## What is being asked
Repeat word for word the lines from the top of the records through the line containing "image sliders. In", and skip the pictures.

____ Records for the exercise

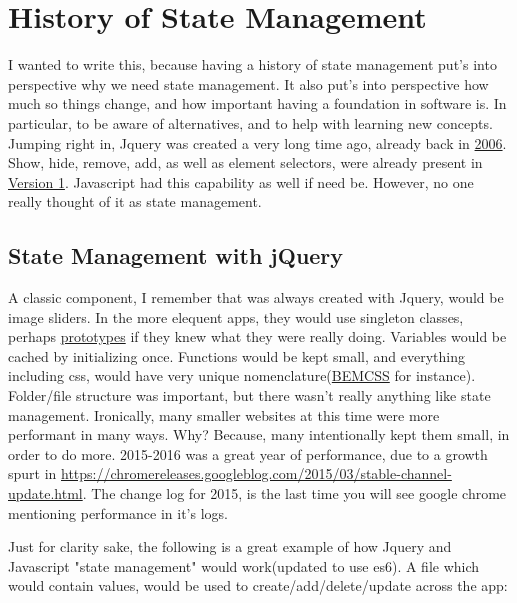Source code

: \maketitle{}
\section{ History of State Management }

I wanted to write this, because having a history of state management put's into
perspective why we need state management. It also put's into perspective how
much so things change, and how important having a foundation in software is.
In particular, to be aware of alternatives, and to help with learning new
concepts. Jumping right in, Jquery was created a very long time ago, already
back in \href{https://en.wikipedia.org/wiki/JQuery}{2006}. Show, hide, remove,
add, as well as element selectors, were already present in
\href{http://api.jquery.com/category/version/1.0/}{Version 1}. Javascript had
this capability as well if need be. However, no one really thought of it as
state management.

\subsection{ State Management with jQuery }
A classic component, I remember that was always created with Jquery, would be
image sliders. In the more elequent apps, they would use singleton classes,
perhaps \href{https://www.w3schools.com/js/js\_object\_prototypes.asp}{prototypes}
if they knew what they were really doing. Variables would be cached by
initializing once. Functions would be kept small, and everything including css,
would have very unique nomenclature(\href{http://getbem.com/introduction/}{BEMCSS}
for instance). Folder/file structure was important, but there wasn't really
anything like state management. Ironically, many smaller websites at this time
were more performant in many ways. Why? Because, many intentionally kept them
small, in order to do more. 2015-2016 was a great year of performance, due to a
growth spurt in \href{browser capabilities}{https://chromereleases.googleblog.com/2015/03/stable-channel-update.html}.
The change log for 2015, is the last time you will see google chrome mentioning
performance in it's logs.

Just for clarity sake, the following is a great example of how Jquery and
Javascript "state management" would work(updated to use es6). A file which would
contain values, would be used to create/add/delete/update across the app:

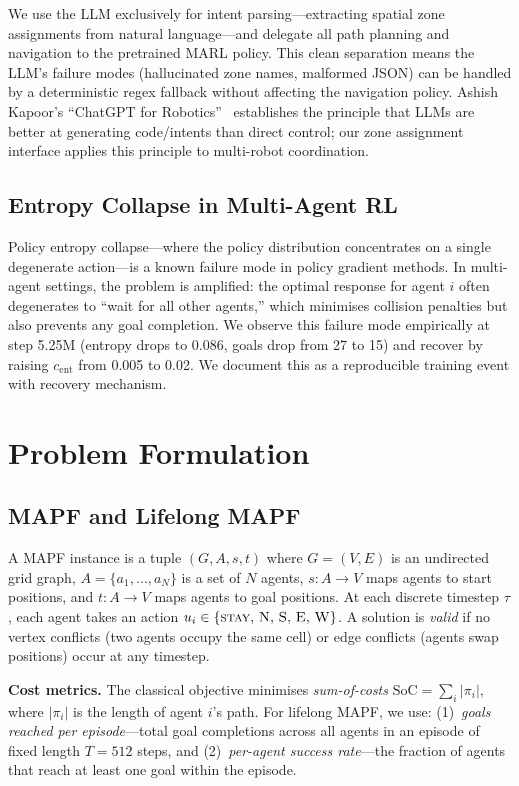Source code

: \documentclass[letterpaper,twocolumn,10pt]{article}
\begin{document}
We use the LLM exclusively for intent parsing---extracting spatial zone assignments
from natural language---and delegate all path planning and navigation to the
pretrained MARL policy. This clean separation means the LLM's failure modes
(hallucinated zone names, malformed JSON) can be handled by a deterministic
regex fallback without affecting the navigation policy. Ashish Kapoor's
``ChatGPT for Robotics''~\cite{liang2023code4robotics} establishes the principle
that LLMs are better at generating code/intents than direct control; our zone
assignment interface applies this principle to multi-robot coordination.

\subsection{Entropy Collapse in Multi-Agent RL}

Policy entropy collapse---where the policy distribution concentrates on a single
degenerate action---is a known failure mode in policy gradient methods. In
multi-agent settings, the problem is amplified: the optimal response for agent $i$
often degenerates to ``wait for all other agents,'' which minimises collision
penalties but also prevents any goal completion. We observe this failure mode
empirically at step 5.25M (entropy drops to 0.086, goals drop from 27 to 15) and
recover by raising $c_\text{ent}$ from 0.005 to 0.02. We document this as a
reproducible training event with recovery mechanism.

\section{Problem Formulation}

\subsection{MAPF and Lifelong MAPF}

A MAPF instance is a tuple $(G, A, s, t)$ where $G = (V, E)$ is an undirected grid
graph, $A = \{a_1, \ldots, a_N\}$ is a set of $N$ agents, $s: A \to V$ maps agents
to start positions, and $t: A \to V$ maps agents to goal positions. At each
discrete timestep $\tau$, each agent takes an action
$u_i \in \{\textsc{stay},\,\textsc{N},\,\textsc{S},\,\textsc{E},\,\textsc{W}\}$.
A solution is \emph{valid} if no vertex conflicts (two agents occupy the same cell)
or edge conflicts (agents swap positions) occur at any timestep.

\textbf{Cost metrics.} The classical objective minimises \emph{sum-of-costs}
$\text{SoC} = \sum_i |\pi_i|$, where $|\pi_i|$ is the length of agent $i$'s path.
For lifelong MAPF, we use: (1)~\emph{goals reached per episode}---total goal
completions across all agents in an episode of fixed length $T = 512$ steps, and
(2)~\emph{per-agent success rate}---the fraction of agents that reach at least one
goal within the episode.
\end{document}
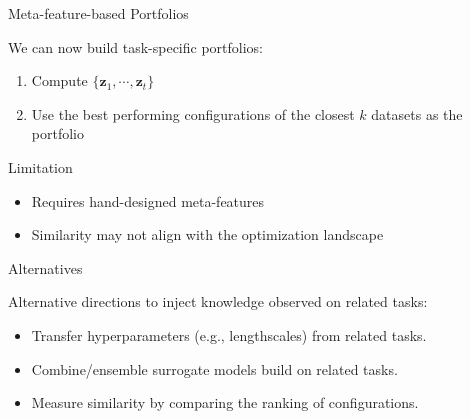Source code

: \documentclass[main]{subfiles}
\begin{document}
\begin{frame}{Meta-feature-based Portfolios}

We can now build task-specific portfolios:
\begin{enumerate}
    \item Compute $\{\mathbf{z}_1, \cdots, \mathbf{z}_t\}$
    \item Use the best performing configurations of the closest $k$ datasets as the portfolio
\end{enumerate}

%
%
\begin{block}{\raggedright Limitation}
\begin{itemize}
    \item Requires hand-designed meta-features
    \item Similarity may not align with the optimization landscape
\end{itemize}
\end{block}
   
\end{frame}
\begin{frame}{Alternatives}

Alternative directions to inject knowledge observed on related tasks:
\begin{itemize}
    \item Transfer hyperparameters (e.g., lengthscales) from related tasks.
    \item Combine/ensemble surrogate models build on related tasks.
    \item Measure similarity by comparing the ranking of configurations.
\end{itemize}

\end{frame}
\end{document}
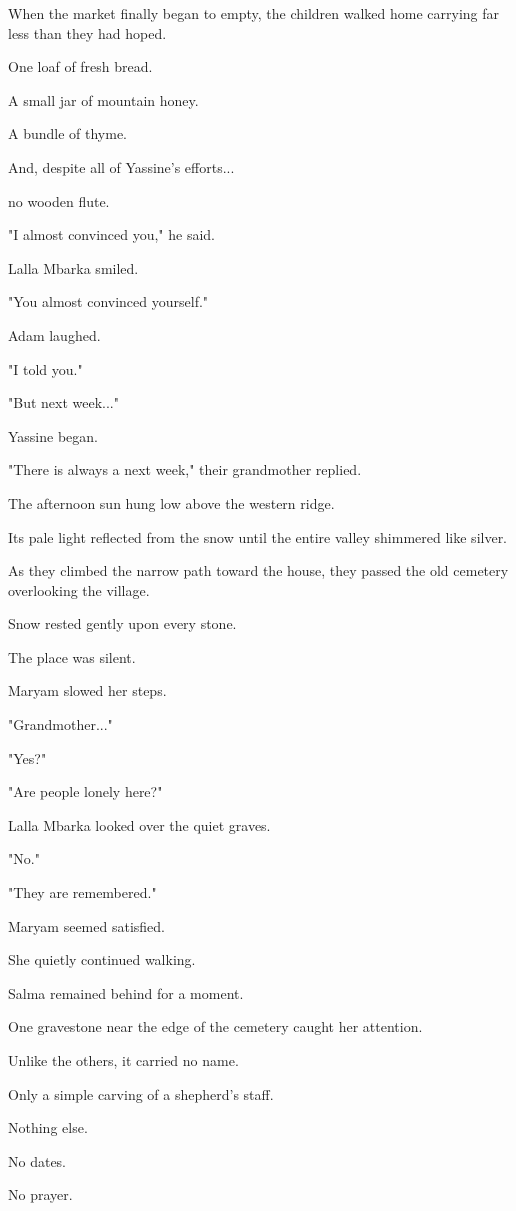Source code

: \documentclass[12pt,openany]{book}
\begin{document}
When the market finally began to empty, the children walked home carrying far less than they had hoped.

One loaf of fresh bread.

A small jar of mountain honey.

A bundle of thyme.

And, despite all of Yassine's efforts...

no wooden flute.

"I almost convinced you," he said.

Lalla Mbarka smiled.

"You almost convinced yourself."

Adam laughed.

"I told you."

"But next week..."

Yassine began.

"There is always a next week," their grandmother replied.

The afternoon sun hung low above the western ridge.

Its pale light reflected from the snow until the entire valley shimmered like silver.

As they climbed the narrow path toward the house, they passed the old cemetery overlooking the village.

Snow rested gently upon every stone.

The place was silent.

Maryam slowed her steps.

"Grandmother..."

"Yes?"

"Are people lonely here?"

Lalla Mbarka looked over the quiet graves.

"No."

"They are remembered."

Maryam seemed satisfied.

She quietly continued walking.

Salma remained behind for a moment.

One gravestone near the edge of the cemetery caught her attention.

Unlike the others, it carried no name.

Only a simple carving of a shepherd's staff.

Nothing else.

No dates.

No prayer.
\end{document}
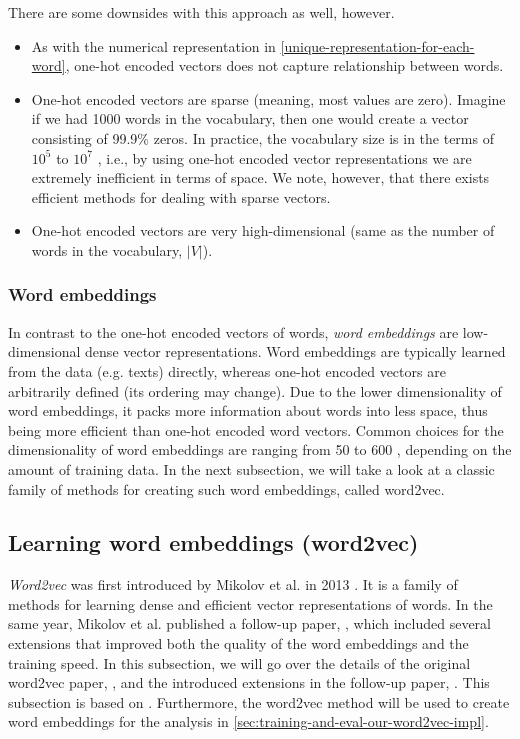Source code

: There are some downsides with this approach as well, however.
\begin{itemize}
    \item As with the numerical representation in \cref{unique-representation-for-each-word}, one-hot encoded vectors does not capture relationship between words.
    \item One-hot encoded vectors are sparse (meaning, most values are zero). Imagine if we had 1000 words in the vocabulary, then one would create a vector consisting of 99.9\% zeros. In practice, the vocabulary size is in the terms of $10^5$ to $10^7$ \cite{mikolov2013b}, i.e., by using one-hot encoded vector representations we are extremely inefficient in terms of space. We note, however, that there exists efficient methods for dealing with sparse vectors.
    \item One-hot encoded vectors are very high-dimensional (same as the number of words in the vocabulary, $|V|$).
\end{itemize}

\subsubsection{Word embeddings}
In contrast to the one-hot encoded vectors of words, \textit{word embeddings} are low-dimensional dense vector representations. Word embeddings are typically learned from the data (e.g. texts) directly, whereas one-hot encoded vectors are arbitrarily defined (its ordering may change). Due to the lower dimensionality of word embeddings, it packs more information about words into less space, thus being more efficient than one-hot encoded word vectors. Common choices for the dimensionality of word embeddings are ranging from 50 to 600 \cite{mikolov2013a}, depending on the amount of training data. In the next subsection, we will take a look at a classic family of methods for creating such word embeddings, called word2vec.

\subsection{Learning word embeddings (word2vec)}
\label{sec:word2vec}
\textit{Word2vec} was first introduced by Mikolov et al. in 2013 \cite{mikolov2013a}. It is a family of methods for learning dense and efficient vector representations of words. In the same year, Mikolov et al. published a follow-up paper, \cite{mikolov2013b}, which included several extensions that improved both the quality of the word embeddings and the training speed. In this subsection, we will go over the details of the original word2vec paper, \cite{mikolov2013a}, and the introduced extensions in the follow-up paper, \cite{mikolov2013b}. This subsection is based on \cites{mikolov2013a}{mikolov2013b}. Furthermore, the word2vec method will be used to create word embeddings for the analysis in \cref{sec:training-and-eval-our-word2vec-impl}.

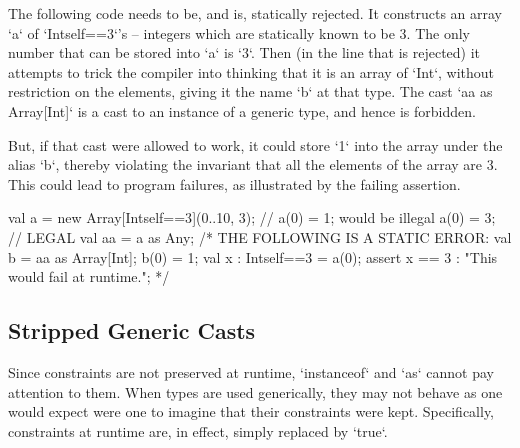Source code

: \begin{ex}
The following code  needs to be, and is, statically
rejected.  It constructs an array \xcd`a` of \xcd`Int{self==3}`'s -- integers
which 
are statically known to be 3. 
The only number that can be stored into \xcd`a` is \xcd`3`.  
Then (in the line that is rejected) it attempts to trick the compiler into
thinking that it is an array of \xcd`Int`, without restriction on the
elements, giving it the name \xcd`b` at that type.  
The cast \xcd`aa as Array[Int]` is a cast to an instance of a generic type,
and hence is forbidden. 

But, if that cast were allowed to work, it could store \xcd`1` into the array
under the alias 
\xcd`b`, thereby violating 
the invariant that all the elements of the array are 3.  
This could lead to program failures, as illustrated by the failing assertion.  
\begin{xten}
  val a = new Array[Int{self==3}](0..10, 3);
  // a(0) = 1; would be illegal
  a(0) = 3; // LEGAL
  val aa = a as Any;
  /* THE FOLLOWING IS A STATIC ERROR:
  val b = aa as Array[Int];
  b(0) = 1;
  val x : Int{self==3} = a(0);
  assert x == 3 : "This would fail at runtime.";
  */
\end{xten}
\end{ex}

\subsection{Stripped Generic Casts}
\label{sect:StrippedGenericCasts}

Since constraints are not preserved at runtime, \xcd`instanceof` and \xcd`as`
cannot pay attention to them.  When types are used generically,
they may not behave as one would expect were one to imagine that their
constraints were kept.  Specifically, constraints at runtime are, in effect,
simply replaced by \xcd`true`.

________

## Reply to the task
Source code

: \maketitle{}
\section{ History of State Management }

I wanted to write this, because having a history of state management put's into
perspective why we need state management. It also put's into perspective how
much so things change, and how important having a foundation in software is.
In particular, to be aware of alternatives, and to help with learning new
concepts. Jumping right in, Jquery was created a very long time ago, already
back in \href{https://en.wikipedia.org/wiki/JQuery}{2006}. Show, hide, remove,
add, as well as element selectors, were already present in
\href{http://api.jquery.com/category/version/1.0/}{Version 1}. Javascript had
this capability as well if need be. However, no one really thought of it as
state management.

\subsection{ State Management with jQuery }
A classic component, I remember that was always created with Jquery, would be
image sliders. In the more elequent apps, they would use singleton classes,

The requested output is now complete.